Task prompt:
Where does the string "saved" appear in the records? Copy each line that holds it.

Record set:
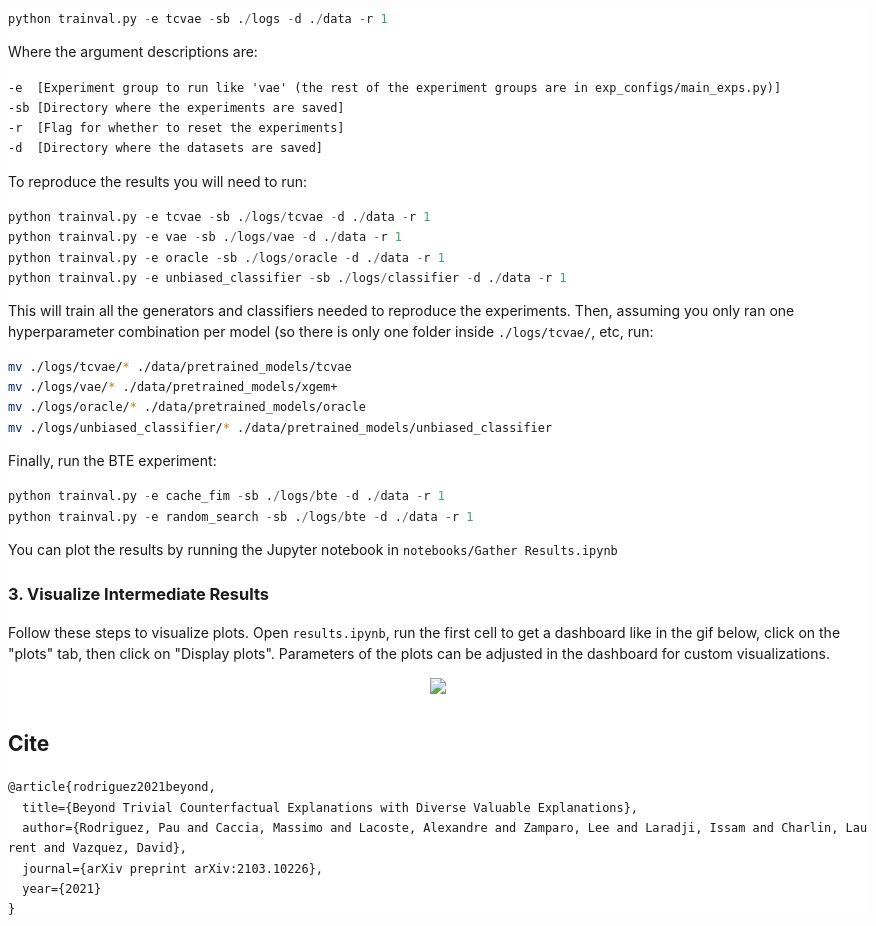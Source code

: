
 ```python
python trainval.py -e tcvae -sb ./logs -d ./data -r 1
```

Where the argument descriptions are:

```
-e  [Experiment group to run like 'vae' (the rest of the experiment groups are in exp_configs/main_exps.py)] 
-sb [Directory where the experiments are saved]
-r  [Flag for whether to reset the experiments]
-d  [Directory where the datasets are saved]
```

To reproduce the results you will need to run:

```python
python trainval.py -e tcvae -sb ./logs/tcvae -d ./data -r 1
python trainval.py -e vae -sb ./logs/vae -d ./data -r 1
python trainval.py -e oracle -sb ./logs/oracle -d ./data -r 1
python trainval.py -e unbiased_classifier -sb ./logs/classifier -d ./data -r 1
```

This will train all the generators and classifiers needed to reproduce the experiments. Then, assuming you only ran one hyperparameter combination per model (so there is only one folder inside `./logs/tcvae/`, etc, run:

```bash
mv ./logs/tcvae/* ./data/pretrained_models/tcvae
mv ./logs/vae/* ./data/pretrained_models/xgem+
mv ./logs/oracle/* ./data/pretrained_models/oracle
mv ./logs/unbiased_classifier/* ./data/pretrained_models/unbiased_classifier
```

Finally, run the BTE experiment:

```python
python trainval.py -e cache_fim -sb ./logs/bte -d ./data -r 1
python trainval.py -e random_search -sb ./logs/bte -d ./data -r 1
```

You can plot the results by running the Jupyter notebook in `notebooks/Gather Results.ipynb`

### 3. Visualize Intermediate Results

Follow these steps to visualize plots. Open `results.ipynb`, run the first cell to get a dashboard like in the gif below, click on the "plots" tab, then click on "Display plots". Parameters of the plots can be adjusted in the dashboard for custom visualizations.

<p align="center" width="100%">
<img width="100%" src="https://raw.githubusercontent.com/haven-ai/haven-ai/master/docs/vis.gif">
</p>


## Cite
```
@article{rodriguez2021beyond,
  title={Beyond Trivial Counterfactual Explanations with Diverse Valuable Explanations},
  author={Rodriguez, Pau and Caccia, Massimo and Lacoste, Alexandre and Zamparo, Lee and Laradji, Issam and Charlin, Laurent and Vazquez, David},
  journal={arXiv preprint arXiv:2103.10226},
  year={2021}
}
```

Written reply:
-sb [Directory where the experiments are saved]
-d  [Directory where the datasets are saved]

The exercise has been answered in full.